The Construction Products Association do not agree with the ONS figures. They conclude that for Q1 2015 the ONS are stating construction output would be negative, indicating two consecutive quarters of contraction, meaning the construction industry has returned to recession. The CPA do not agree because the ONS figures are not supported by other construction surveys, carried out by a wide range of construction organisations. These all indicate that activity for construction rose in January and February 2015.
The Construction Products Association have released their construction industry forecasts for spring 2015. In 2015 construction output is expected to increase by 5.5%, this increase is greatly influenced by predicted growth in private housing, commercial and infrastructure.
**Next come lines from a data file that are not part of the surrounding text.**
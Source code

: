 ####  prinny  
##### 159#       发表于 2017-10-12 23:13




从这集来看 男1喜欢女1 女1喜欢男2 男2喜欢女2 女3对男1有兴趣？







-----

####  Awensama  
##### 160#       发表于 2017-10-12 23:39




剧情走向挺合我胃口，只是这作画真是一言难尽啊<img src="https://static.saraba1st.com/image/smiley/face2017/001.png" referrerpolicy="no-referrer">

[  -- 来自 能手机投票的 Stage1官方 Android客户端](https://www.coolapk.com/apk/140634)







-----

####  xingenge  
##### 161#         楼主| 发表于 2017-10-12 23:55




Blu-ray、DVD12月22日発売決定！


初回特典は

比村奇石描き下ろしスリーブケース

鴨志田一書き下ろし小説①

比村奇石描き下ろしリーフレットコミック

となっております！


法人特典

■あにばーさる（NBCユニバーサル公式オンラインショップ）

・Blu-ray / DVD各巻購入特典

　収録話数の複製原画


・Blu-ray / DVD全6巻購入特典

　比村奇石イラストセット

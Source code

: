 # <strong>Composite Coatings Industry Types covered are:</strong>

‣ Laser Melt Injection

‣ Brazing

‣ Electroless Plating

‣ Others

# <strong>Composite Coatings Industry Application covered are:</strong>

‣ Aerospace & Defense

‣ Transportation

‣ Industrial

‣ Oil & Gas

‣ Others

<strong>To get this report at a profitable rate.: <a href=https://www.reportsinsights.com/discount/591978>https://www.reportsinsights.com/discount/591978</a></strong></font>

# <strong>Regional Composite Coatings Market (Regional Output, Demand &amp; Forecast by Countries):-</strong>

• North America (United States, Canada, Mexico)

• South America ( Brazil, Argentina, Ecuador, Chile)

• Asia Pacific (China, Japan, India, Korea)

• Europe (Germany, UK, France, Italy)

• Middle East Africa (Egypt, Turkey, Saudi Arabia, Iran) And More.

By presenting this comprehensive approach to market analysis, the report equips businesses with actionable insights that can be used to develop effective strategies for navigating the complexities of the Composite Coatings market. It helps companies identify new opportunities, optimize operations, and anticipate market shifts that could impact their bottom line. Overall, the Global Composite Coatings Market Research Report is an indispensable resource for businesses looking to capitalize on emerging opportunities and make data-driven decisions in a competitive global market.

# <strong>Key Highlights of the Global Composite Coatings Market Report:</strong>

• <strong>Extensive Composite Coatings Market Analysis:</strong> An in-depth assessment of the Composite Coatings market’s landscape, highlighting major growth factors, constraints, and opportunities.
The CPA forecast growth to slow in the next 2 years, due to an expected break in private and public investment because of election uncertainty, causing a knock on effect on future construction projects.
Further concerns about economic uncertainty are expressed in a letter sent to The Telegraph signed by 103 business leaders, this warns that a labour government could put UK recovery at risk. The letter was sent just a day after figures show the UK economy growing faster than expected. With the 2015 general election campaign underway, Glenigan have produced a report on the impact the general election will have on Construction. This summarises construction-specific issues that will directly impact the industry, and where the parties stand on other key issues. The Construction Industry Council have published an Election Briefing. The message conveyed is that “construction is a key engine for UK Economic growth”, and that “it is a vital enabling sector which can spread jobs and prosperity throughout the wider economy”.
The Markit/CIPS Construction Purchasing Managers Index registered 57.8 for March 2015 down from 60.1 in February 2015, and still above the neutral mark of 50.0. The latest reading points towards a strong rate of overall construction output growth, with business confidence at its highest level in 9 years.